Note that the first argument to tar must be
a function letter followed by a list of options. Because of this, there's no
reason to use a hyphen (-
) to precede the
options as many Unix commands require. tar
allows you to use a hyphen, as in:
tar -cf mt.tar mt
but it's really not necessary. In some versions of tar, the first letter must be the function, as in
c
, t
, or x
. In other
versions, the order of letters does not matter as long as there is one and only
one function given.
The function letters as described here follow the so-called "old option style." There is also a newer "short option style," in which you precede the function options with a hyphen. On some versions of tar, a "long option style" is available, in which you use long option names with two hyphens. See the manpage or info page (Section 2.9) for tar for more details if you are interested.
It is often a good idea to use the v
option with tar to list each file as it is archived. For
example:
rutabaga% tar cvf mt.tar mt
mt/
mt/st_info.txt
mt/README
mt/mt.1
mt/Makefile
mt/mt.c
mt/mt.o
mt/mt
On some tars, if you use v
multiple times, additional information will be printed, as in:
rutabaga% tar cvvf mt.tar mt
drwxr-xr-x root/root 0 Nov 16 19:03 1994 mt/
-rw-r--r-- root/root 11204 Sep 5 13:10 1993 mt/st_info.txt
-rw-r--r-- root/root 847 Sep 21 16:37 1993 mt/README
-rw-r--r-- root/root 2775 Aug 7 09:50 1993 mt/mt.1
-rw-r--r-- root/root 24 Sep 21 16:03 1993 mt/Makefile
-rw-r--r-- root/root 6421 Aug 7 09:50 1993 mt/mt.c
-rw-r--r-- root/root 3948 Nov 16 19:02 1994 mt/mt.o
-rwxr-xr-x root/root 9220 Nov 16 19:03 1994 mt/mt
This is especially useful as it lets you verify that tar is doing the right thing.
In some versions of tar, f
must be the last letter in the list of options.
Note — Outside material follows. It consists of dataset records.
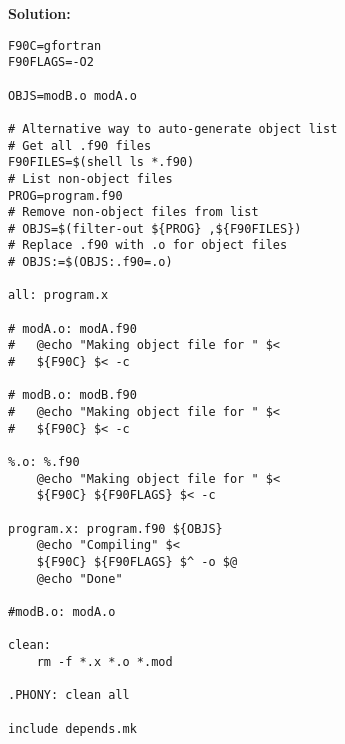 \documentclass{article}
\begin{document}
{\bf Solution:}

\begin{lstlisting}
F90C=gfortran
F90FLAGS=-O2

OBJS=modB.o modA.o

# Alternative way to auto-generate object list
# Get all .f90 files
F90FILES=$(shell ls *.f90)
# List non-object files
PROG=program.f90
# Remove non-object files from list
# OBJS=$(filter-out ${PROG} ,${F90FILES})
# Replace .f90 with .o for object files
# OBJS:=$(OBJS:.f90=.o)

all: program.x

# modA.o: modA.f90
# 	@echo "Making object file for " $<
# 	${F90C} $< -c

# modB.o: modB.f90
# 	@echo "Making object file for " $<
# 	${F90C} $< -c

%.o: %.f90
	@echo "Making object file for " $<
	${F90C} ${F90FLAGS} $< -c

program.x: program.f90 ${OBJS}
	@echo "Compiling" $<
	${F90C} ${F90FLAGS} $^ -o $@
	@echo "Done"

#modB.o: modA.o

clean:
	rm -f *.x *.o *.mod

.PHONY: clean all

include depends.mk

\end{lstlisting}
\pagebreak
\end{document}
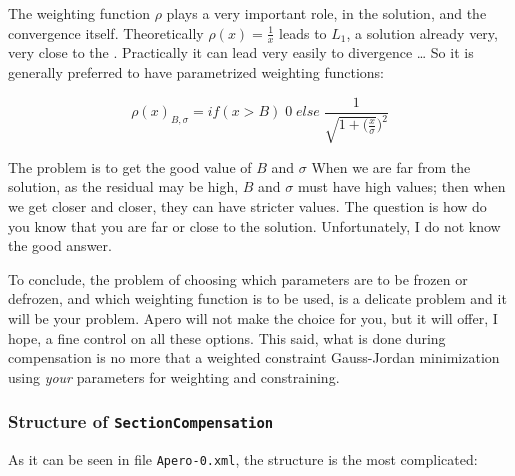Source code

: The weighting function $\rho$ plays  a very important role, in the solution, and the
convergence itself.  Theoretically $\rho(x)=\frac1x$  leads to $L_1$, a solution already very,
very close to the . %
Practically it can lead very easily to divergence \dots
So it is generally preferred to have parametrized weighting functions:


\begin{equation}
   \label{EQ:L1:SEC}
   \rho(x)_{B,\sigma} = if (x>B) \; 0 \; else \;  \frac1{\sqrt{1+(\frac{x}\sigma})^2}
\end{equation}


The problem is to get the good value of $B$ and $\sigma$  When we are far from
the solution, as the residual may be high, $B$ and  $\sigma$ must have high values;
then when we get closer and closer, they can have stricter values. The question
is how do you know that you are far or close to the solution. Unfortunately,
I do not know the good answer.

To conclude, the problem of choosing which parameters are to be frozen or
defrozen, and which weighting function is to be used, is a delicate problem
and it will be your problem. Apero will not make the choice for you, but
it will offer, I hope, a fine control on all these options.
This said, what is done during compensation is no more that a weighted
constraint Gauss-Jordan minimization using \emph{your} parameters for
weighting and constraining.



\subsubsection{Structure of {\tt SectionCompensation}}

As it can be seen in  file {\tt Apero-0.xml}, the structure is
the most complicated:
This is because tar expects the f
option to be
followed by a filename — the name of the tar file to read from or write to. If
you don't specify f
filename
at all, tar uses a default tape device (some versions of tar use /dev/rmt0 for historical reasons regardless of the OS; some have
a slightly more specific default). Section
38.5 talks about using tar in
conjunction with a tape drive to make backups.
Now we can give the file mt.tar to other people, and they can extract it on their own system. To do this, they would use the command:
tar xvf mt.tar
This creates the subdirectory mt and
places all the original files into it, with the same permissions as found on the
original system. The new files will be owned by the user running tar xvf
(you) unless you are running as
root, in which case the original owner is generally
preserved. Some versions require the o
option to set ownership.
The x
option stands for "extract." The v
option is used again here to list each file as it is extracted. This
produces:
courgette% tar xvf mt.tar
mt/
mt/st_info.txt
mt/README
mt/mt.1
mt/Makefile
mt/mt.c
mt/mt.o
mt/mt
We can see that tar saves the pathname of
each file relative to the location where the tar file was originally created.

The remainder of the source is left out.